Compared to many other means of transport, sea freight prices are currently by far the cheapest way to ship goods of all kinds around the globe. Of course, it is also probably the slowest option, because compared to airplanes, trains or even trucks, large container ships are often on the road for a lot longer. While the longest passage flights today take around 20 hours and, for example, run from Great Britain to Australia, almost 20,000 km away, large container ships can easily be on the move for several weeks or months.
However, sea freight prices can currently only be predicted precisely if all the important details of a route are known. The supply of shipping lines and containers is also subject to certain fluctuations, so that costs can rise or fall depending on supply and demand. In 2021, following the outbreak of the Corona pandemic, ocean freight has recovered somewhat and is heading towards pre-crisis levels. It is not possible to accurately predict how ocean freight prices will continue to evolve currently and in the future.
Global economic growth, geopolitical security and, of course, possible changes in global supply lines play an important role in current ocean freight prices. In the next section, we will look at how ocean freight prices currently turn out for large ocean freight shipments (such as relocations or entire container shipments). Here you have the choice between two different container types, regardless of the weight of your cargo.
As you have probably seen a large container ship live on the spot or at least in movies or on TV, you might have noticed the thousands of colorful containers that find a place on such an ocean liner. These come in two standard sizes:
In addition, the 40 ft containers are also available as so-called high cube containers. At 2.9 m, these are somewhat higher than the usual standard containers, which are 2.59 m high. They are particularly suitable for bulky goods, but are of course more expensive.
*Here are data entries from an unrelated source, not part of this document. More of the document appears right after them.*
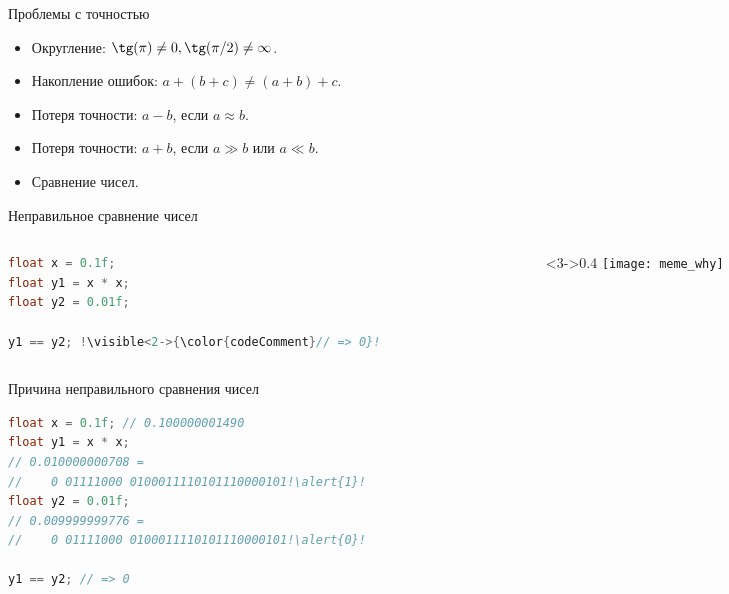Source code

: \begin{frame}{Проблемы с точностью}

  \begin{itemize}
    \item Округление: $\tg(\pi) \neq 0, \tg(\pi/2) \neq \infty$.
    \item Накопление ошибок:
      $a + (b + c) \neq (a + b) + c$.
    \item Потеря точности:
      $a - b$, если $a \approx b$.
    \item Потеря точности:
      $a + b$, если $a \gg b$ или $a \ll b$.
    \item Сравнение чисел.
  \end{itemize}

\end{frame}

\begin{frame}[fragile]{Неправильное сравнение чисел}

  \begin{columns}[onlytextwidth,c]
    \begin{column}{0.6\textwidth}
      \begin{lstlisting}[language=C,escapechar=\!]
float x = 0.1f;
float y1 = x * x;
float y2 = 0.01f;

y1 == y2; !\visible<2->{\color{codeComment}// => 0}!
      \end{lstlisting}
    \end{column}

    \begin{column}<3->{0.4\textwidth}
      \texttt{[image: meme\_why]}
    \end{column}

  \end{columns}

\end{frame}

\begin{frame}[fragile]{Причина неправильного сравнения чисел}

  \begin{lstlisting}[language=C,escapechar=\!]
float x = 0.1f; // 0.100000001490
float y1 = x * x;
// 0.010000000708 =
//    0 01111000 0100011110101110000101!\alert{1}!
float y2 = 0.01f;
// 0.009999999776 =
//    0 01111000 0100011110101110000101!\alert{0}!

y1 == y2; // => 0
  \end{lstlisting}

\end{frame}

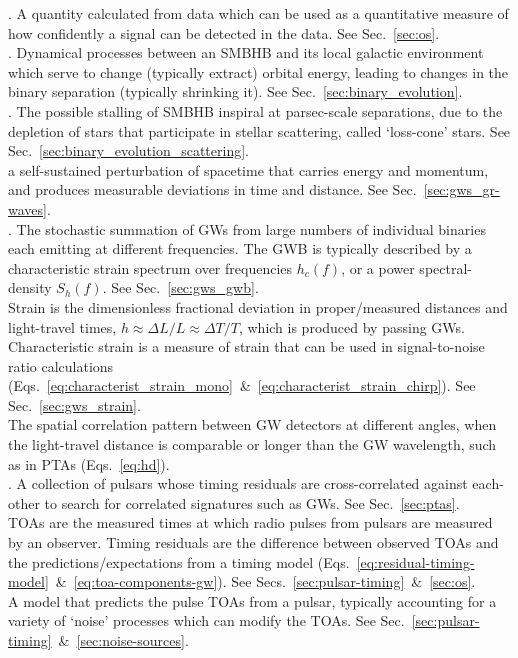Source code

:\documentclass[onecolumn,authoryear]{els-mrw}
\begin{document}
\begin{glossary}[Glossary]
    . A quantity calculated from data which can be used as a quantitative measure of how confidently a signal can be detected in the data. See Sec.~\ref{sec:os}. \\
    .  Dynamical processes between an SMBHB and its local galactic environment which serve to change (typically extract) orbital energy, leading to changes in the binary separation (typically shrinking it).  See Sec.~\ref{sec:binary_evolution}. \\
    .  The possible stalling of SMBHB inspiral at parsec-scale separations, due to the depletion of stars that participate in stellar scattering, called `loss-cone' stars.  See Sec.~\ref{sec:binary_evolution_scattering}. \\
     a self-sustained perturbation of spacetime that carries energy and momentum, and produces measurable deviations in time and distance.  See Sec.~\ref{sec:gws_gr-waves}. \\
    .  The stochastic summation of GWs from large numbers of individual binaries each emitting at different frequencies.  The GWB is typically described by a characteristic strain spectrum over frequencies $h_c(f)$, or a power spectral-density $S_h(f)$.  See Sec.~\ref{sec:gws_gwb}. \\
     Strain is the dimensionless fractional deviation in proper/measured distances and light-travel times, $h \approx \Delta L / L \approx \Delta T / T$, which is produced by passing GWs.  Characteristic strain is a measure of strain that can be used in signal-to-noise ratio calculations (Eqs.~\ref{eq:characterist_strain_mono}~\&~\ref{eq:characterist_strain_chirp}).  See Sec.~\ref{sec:gws_strain}. \\
      The spatial correlation pattern between GW detectors at different angles, when the light-travel distance is comparable or longer than the GW wavelength, such as in PTAs (Eqs.~\ref{eq:hd}). \\
    . A collection of pulsars whose timing residuals are cross-correlated against each-other to search for correlated signatures such as GWs.  See Sec.~\ref{sec:ptas}. \\
      TOAs are the measured times at which radio pulses from pulsars are measured by an observer.  Timing residuals are the difference between observed TOAs and the predictions/expectations from a timing model (Eqs.~\ref{eq:residual-timing-model}~\&~\ref{eq:toa-components-gw}).  See Secs.~\ref{sec:pulsar-timing}~\&~\ref{sec:os}. \\
     A model that predicts the pulse TOAs from a pulsar, typically accounting for a variety of `noise' processes which can modify the TOAs.  See Sec.~\ref{sec:pulsar-timing}~\&~\ref{sec:noise-sources}.  \\
    \end{glossary}
\end{document}

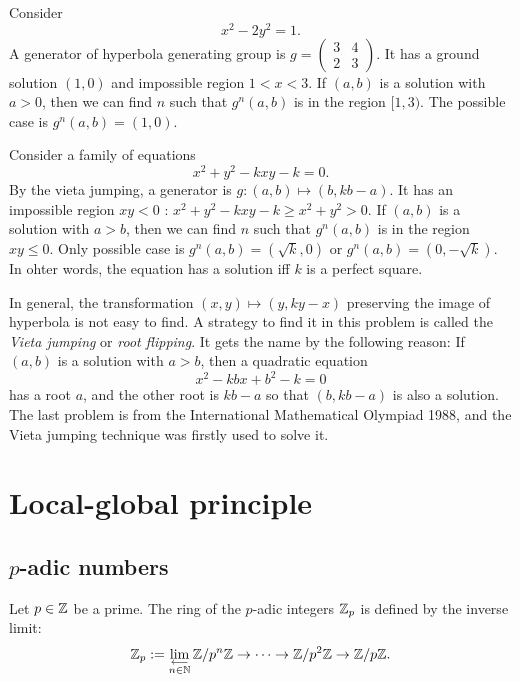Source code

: \documentclass{../../large}
\begin{document}
\begin{ex}
Consider\[x^2-2y^2=1.\]
A generator of hyperbola generating group is $g=\begin{pmatrix}3&4\\2&3\end{pmatrix}$.
It has a ground solution $(1,0)$ and impossible region $1<x<3$.
If $(a,b)$ is a solution with $a>0$, then we can find $n$ such that $g^n(a,b)$ is in the region $[1,3)$.
The possible case is $g^n(a,b)=(1,0)$.
\end{ex}
\begin{ex}
Consider a family of equations\[x^2+y^2-kxy-k=0.\]
By the vieta jumping, a generator is $g:(a,b)\mapsto(b,kb-a)$.
It has an impossible region $xy<0$ : $x^2+y^2-kxy-k\ge x^2+y^2>0$.
If $(a,b)$ is a solution with $a>b$, then we can find $n$ such that $g^n(a,b)$ is in the region $xy\le0$.
Only possible case is $g^n(a,b)=(\sqrt k,0)$ or $g^n(a,b)=(0,-\sqrt k)$.
In ohter words, the equation has a solution iff $k$ is a perfect square.

In general, the transformation $(x,y)\mapsto(y,ky-x)$ preserving the image of hyperbola is not easy to find.
A strategy to find it in this problem is called the \emph{Vieta jumping} or \emph{root flipping}.
It gets the name by the following reason:
If $(a,b)$ is a solution with $a>b$, then a quadratic equation \[x^2-kbx+b^2-k=0\] has a root $a$, and the other root is $kb-a$ so that $(b,kb-a)$ is also a solution.
The last problem is from the International Mathematical Olympiad 1988, and the Vieta jumping technique was firstly used to solve it.
\end{ex}








\chapter{Local-global principle}

\section{$p$-adic numbers}

Let $p\in\mathbb{Z}$ be a prime.
The ring of the $p$-adic integers $\mathbb{Z}_p$ is defined by the inverse limit:
\[
\mathbb{Z}_p:=\lim\limits_{\substack{\longleftarrow\\n\in\mathbb{N}}}\mathbb{Z}/p^n\mathbb{Z}\to\cdots\to\mathbb{Z}/p^2\mathbb{Z}\to\mathbb{Z}/p\mathbb{Z}.
\]
\end{document}
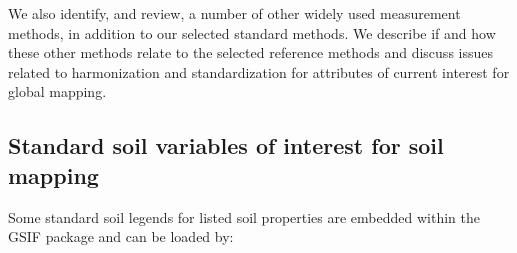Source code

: \documentclass[11pt]{krantz}
\theoremstyle{definition}
\theoremstyle{definition}
\theoremstyle{definition}
\theoremstyle{remark}
\begin{document}
We also identify, and review, a number of other widely used measurement
methods, in addition to our selected standard methods. We describe if
and how these other methods relate to the selected reference methods and
discuss issues related to harmonization and standardization for
attributes of current interest for global mapping.

\hypertarget{standard-soil-variables-of-interest-for-soil-mapping}{%
\subsection{Standard soil variables of interest for soil
mapping}\label{standard-soil-variables-of-interest-for-soil-mapping}}

Some standard soil legends for listed soil properties are embedded
within the GSIF package and can be loaded by:
\end{document}

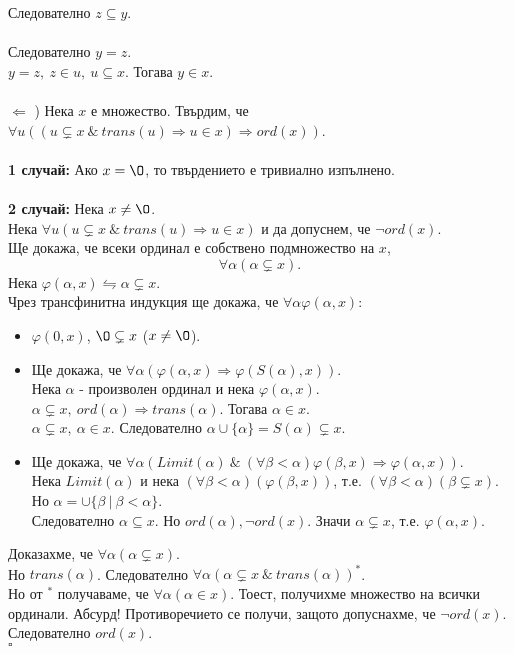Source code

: \documentclass[french]{article}
\begin{document}
	Следователно $z \subseteq y$. \\
	\\
	Следователно $y = z$. \\
	$y = z,\ z \in u,\ u \subseteq x$. Тогава $y \in x$. \\
	\\
	$\Longleftarrow$ ) Нека $x$ е множество. Твърдим, че \\
	$\forall u((u \subsetneq x \ \&\ trans(u)\Rightarrow u \in x) \Rightarrow ord(x))$. \\
	\\
	\textbf{1 случай:} Ако $x = {\O}$, то твърдението е тривиално изпълнено. \\
	\\
	\textbf{2 случай:} Нека $x \not= {\O}$. \\
	Нека $\forall u(u \subsetneq x \ \&\ trans(u)\Rightarrow u \in x)$ и да допуснем, че $\neg ord(x)$. \\
	Ще докажа, че всеки ординал е собствено подмножество на $x$, \\
	$$\forall \alpha(\alpha \subsetneq x).$$
	Нека $\varphi(\alpha, x) \leftrightharpoons \alpha \subsetneq x$. \\ 
	Чрез трансфинитна индукция ще докажа, че $\forall \alpha \varphi(\alpha, x)$: 
	\begin{itemize}
		\item $\varphi(0, x)$, ${\O} \subsetneq x$ ($x \not= {\O}$). 
		
		\item Ще докажа, че $\forall \alpha (\varphi(\alpha, x) \Rightarrow \varphi(S(\alpha), x))$. \\
		Нека $\alpha$ - произволен ординал и нека $\varphi(\alpha, x)$. \\
		$\alpha \subsetneq x,\ ord(\alpha) \Rightarrow trans(\alpha)$. Тогава $\alpha \in x$. \\
		$\alpha \subsetneq x,\ \alpha \in x$. Следователно $\alpha \cup \{\alpha\} = S(\alpha) \subsetneq x$.
		
		\item Ще докажа, че $\forall \alpha (Limit(\alpha)\ \&\ (\forall \beta < \alpha) \varphi(\beta, x) \Rightarrow \varphi(\alpha, x))$. \\
		Нека $Limit(\alpha)$ и нека $(\forall \beta < \alpha) (\varphi(\beta, x))$, т.е. $(\forall \beta < \alpha)(\beta \subsetneq x)$. \\
		Но $\alpha = \cup\{\beta\ |\ \beta < \alpha\}$. \\
		Следователно $\alpha \subseteq x$. Но $ord(\alpha), \neg ord(x)$. Значи $\alpha \subsetneq x$, т.е. $\varphi(\alpha, x)$.			
	\end{itemize}
	Доказахме, че $\forall \alpha(\alpha \subsetneq x)$. \\
	Но $trans(\alpha)$. Следователно $\forall \alpha(\alpha \subsetneq x\ \&\ trans(\alpha))^*$. \\
	Но от $^*$ получаваме, че $\forall \alpha(\alpha \in x)$. Тоест, получихме множество на всички ординали. Абсурд! Противоречието се получи, защото допуснахме, че $\neg ord(x)$. Следователно $ord(x)$. \\
	$\square$	
	
\end{document}
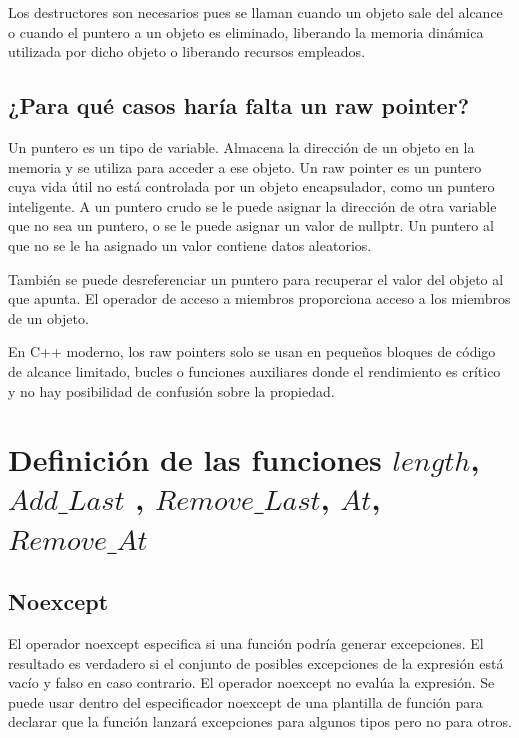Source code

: \documentclass[10pt]{article}
\begin{document}
Los destructores son necesarios pues se llaman cuando un objeto sale del alcance o cuando el puntero a un objeto es eliminado, liberando la memoria dinámica utilizada por dicho objeto o liberando recursos empleados. 

\subsection{¿Para qué casos haría falta un raw pointer?}

Un puntero es un tipo de variable. Almacena la dirección de un objeto en la memoria y se utiliza para acceder a ese objeto. Un raw pointer es un puntero cuya vida útil no está controlada por un objeto encapsulador, como un puntero inteligente. A un puntero crudo se le puede asignar la dirección de otra variable que no sea un puntero, o se le puede asignar un valor de nullptr. Un puntero al que no se le ha asignado un valor contiene datos aleatorios.

También se puede desreferenciar un puntero para recuperar el valor del objeto al que apunta. El operador de acceso a miembros proporciona acceso a los miembros de un objeto.

En C++ moderno, los raw pointers solo se usan en pequeños bloques de código de alcance limitado, bucles o funciones auxiliares donde el rendimiento es crítico y no hay posibilidad de confusión sobre la propiedad.

\vspace{2em}
\section{Definici\'on de las funciones $ length $, $ Add\_Last $ , $ Remove\_Last $, $ At $, $ Remove\_At $}



\subsection{Noexcept}

El operador noexcept especifica si una función podría generar excepciones. El resultado es verdadero si el conjunto de posibles excepciones de la expresión está vacío y falso en caso contrario. El operador noexcept no evalúa la expresión. Se puede usar dentro del especificador noexcept de una plantilla de función para declarar que la función lanzará excepciones para algunos tipos pero no para otros.
\end{document}
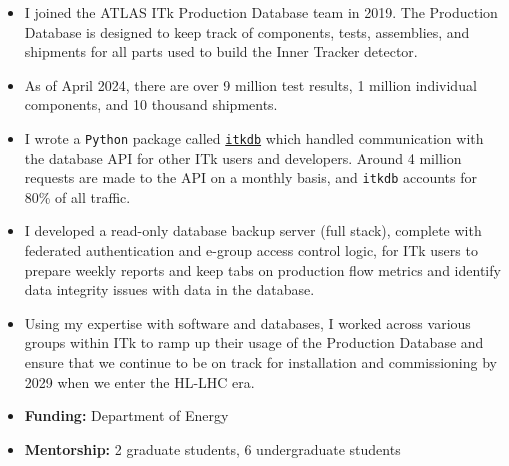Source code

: \begin{itemize}
	\setlength{\itemsep}{0em}
	\item I joined the ATLAS ITk Production Database team in 2019. The Production Database is designed to keep track of components, tests, assemblies, and shipments for all parts used to build the Inner Tracker detector.
	\item As of April 2024, there are over 9 million test results, 1 million individual components, and 10 thousand shipments.
	\item I wrote a \texttt{Python} package called \href{https://itkdb.docs.cern.ch/latest/}{\texttt{itkdb}} which handled communication with the database API for other ITk users and developers. Around 4 million requests are made to the API on a monthly basis, and \texttt{itkdb} accounts for 80\% of all traffic.
	\item I developed a read-only database backup server (full stack), complete with federated authentication and e-group access control logic, for ITk users to prepare weekly reports and keep tabs on production flow metrics and identify data integrity issues with data in the database.
	\item Using my expertise with software and databases, I worked across various groups within ITk to ramp up their usage of the Production Database and ensure that we continue to be on track for installation and commissioning by 2029 when we enter the HL-LHC era.
	\item \textbf{Funding:} Department of Energy
	\item \textbf{Mentorship:} 2 graduate students, 6 undergraduate students
\end{itemize}

\\

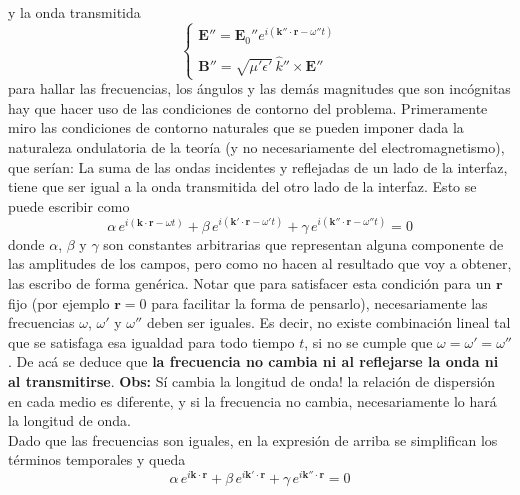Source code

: y la onda transmitida
\begin{equation*}
    \left\{
        \begin{matrix}
            \textbf{E}'' = \textbf{E}_{0}''e^{i(\textbf{k}''\cdot \textbf{r} - \omega'' t)}\\
            \\
            \textbf{B}'' = \sqrt{\mu'\epsilon'}\,\hat{k}''\times \textbf{E}''
        \end{matrix}
    \right.
\end{equation*}
para hallar las frecuencias, los ángulos y las demás magnitudes que son incógnitas hay que hacer uso de las condiciones de contorno del problema. Primeramente miro las condiciones de contorno naturales que se pueden imponer dada la naturaleza ondulatoria de la teoría (y no necesariamente del electromagnetismo), que serían: La suma de las ondas incidentes y reflejadas de un lado de la interfaz, tiene que ser igual a la onda transmitida del otro lado de la interfaz. Esto se puede escribir como
\begin{equation*}
    \alpha\,e^{i(\textbf{k}\cdot \textbf{r} - \omega t)} +
    \beta\,e^{i(\textbf{k}'\cdot \textbf{r} - \omega' t)} +
    \gamma\,e^{i(\textbf{k}''\cdot \textbf{r} - \omega'' t)} = 0
\end{equation*}
donde $\alpha$, $\beta$ y $\gamma$ son constantes arbitrarias que representan alguna componente de las amplitudes de los campos, pero como no hacen al resultado que voy a obtener, las escribo de forma genérica. Notar que para satisfacer esta condición para un $\textbf{r}$ fijo (por ejemplo $\textbf{r} = 0$ para facilitar la forma de pensarlo), necesariamente las frecuencias $\omega$, $\omega'$ y $\omega''$ deben ser iguales. Es decir, no existe combinación lineal tal que se satisfaga esa igualdad para todo tiempo $t$, si no se cumple que $\omega = \omega' = \omega''$. De acá se deduce que \textbf{la frecuencia no cambia ni al reflejarse la onda ni al transmitirse}. \textbf{Obs:} Sí cambia la longitud de onda! la relación de dispersión en cada medio es diferente, y si la frecuencia no cambia, necesariamente lo hará la longitud de onda.\\
\indent Dado que las frecuencias son iguales, en la expresión de arriba se simplifican los términos temporales y queda 
\begin{equation*}
    \alpha\,e^{i\textbf{k}\cdot \textbf{r}} +
    \beta\,e^{i\textbf{k}'\cdot \textbf{r}} +
    \gamma\,e^{i\textbf{k}''\cdot \textbf{r}} = 0
\end{equation*}
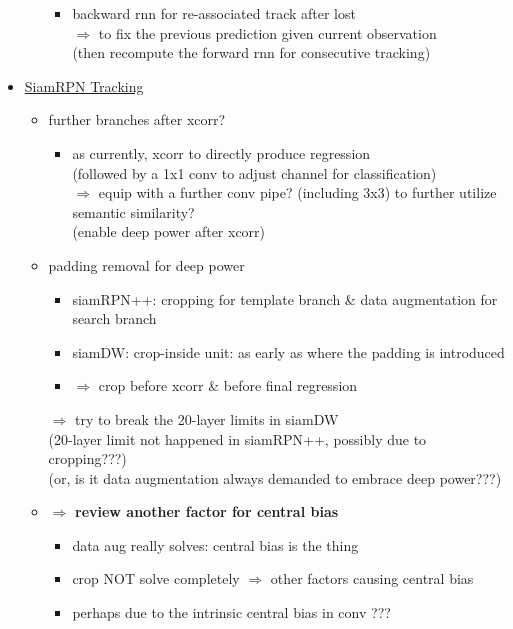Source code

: \begin{itemize}
\begin{itemize}
		\begin{itemize}
		\item backward rnn for re-associated track after lost \\
		$\Rightarrow$ to fix the previous prediction given current observation \\
		(then recompute the forward rnn for consecutive tracking)
		\end{itemize}
	\end{itemize}
\item \underline{SiamRPN Tracking}
	\begin{itemize}
	\item further branches after xcorr?
		\begin{itemize}
		\item as currently, xcorr to directly produce regression \\ 
		(followed by a 1x1 conv to adjust channel for classification) \\
		$\Rightarrow$ equip with a further conv pipe? (including 3x3) to further utilize semantic similarity? \\
		(enable deep power after xcorr)
		\end{itemize}
	\item padding removal for deep power
		\begin{itemize}
		\item siamRPN++: cropping for template branch \& data augmentation for search branch
		\item siamDW: crop-inside unit: as early as where the padding is introduced
		\item $\Rightarrow$ crop before xcorr \& before final regression
		\end{itemize}
	$\Rightarrow$ try to break the 20-layer limits in siamDW \\
	(20-layer limit not happened in siamRPN++, possibly due to cropping???) \\
	(or, is it data augmentation always demanded to embrace deep power???) \\
	\item $\Rightarrow$ \textbf{review another factor for central bias}
		\begin{itemize}
		\item data aug really solves: central bias is the thing
		\item crop NOT solve completely $\Rightarrow$ other factors causing central bias
		\item perhaps due to the intrinsic central bias in conv ???

\end{itemize}
\end{itemize}
\end{itemize}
Depending on their size, the empty weight of steel containers is between 2.5 and 4.3 tons. The maximum payload for a 40-foot container is around 27,500 kg, while a 20-foot container can even be loaded with up to 28,300 kg despite its smaller size. On the one hand, this is due to the lower empty weight, the stable construction and, of course, the load capacity of the loading cranes.
However, the current sea freight prices depend on two factors. For example, it currently plays a role for sea freight prices whether you pay a shipping company for an entire container as a so-called full container load for your own purposes, or whether you secure, for example, space units or pallets via a transport service provider. The latter option is always a little more expensive, but worthwhile, since only rarely can entire containers actually be filled.
The current sea freight prices are initially calculated on the assumption of a transport from “port-to-port”, i.e. from port to port. Further costs such as shipment and collection at the ports as well as handling costs are not yet included here.
Basically, sea freight prices currently consist of the following components:
If the use of a container is carried out proportionally through a logistics company, this component, of course, additionally influences the sea freight prices at present. Possible additional costs, which currently influence the sea freight prices, are handling costs. Especially in ports with little demand, the return of containers is associated with additional charges, while this is rarely the case at larger ports. Finally, it should also be noted that there may be additional costs for renting a container.
If we ask ourselves why sea freight prices are currently rising sharply, two aspects in particular are largely responsible for this. First, the Corona pandemic in early 2020 caused a global economic standstill, and companies, shipping companies, and all other links in the value chain reacted quickly. Manufacturing capacities as well as transport capacities were shut down overnight to avoid potential empty runs and expenses. This is why sea freight prices are currently rising so sharply.
Secondly, sea freight prices are currently rising sharply because the balance between imports and exports between Europe and Asia has suffered as a result of the pandemic. While China had sufficient container capacity before the pandemic, it is now severely limited. The reason for this is that the containers are currently still in large numbers in Europe and must first find their way back to Asia. Despite the limited availability of containers, the purchasing power and willingness to buy is recovering and thus the bottlenecks are being met by high demand. As a result, ocean freight prices are currently particularly high.
How long this increase in sea freight prices will last is, as so often, uncertain. Thus, sea freight prices can currently rise and fall tomorrow. Instead of trying to wait for the right moment, companies should calculate their current sea freight prices in such a way that there is sufficient buffer or that the costs for freight and transport are (at least partially) also borne by the customers.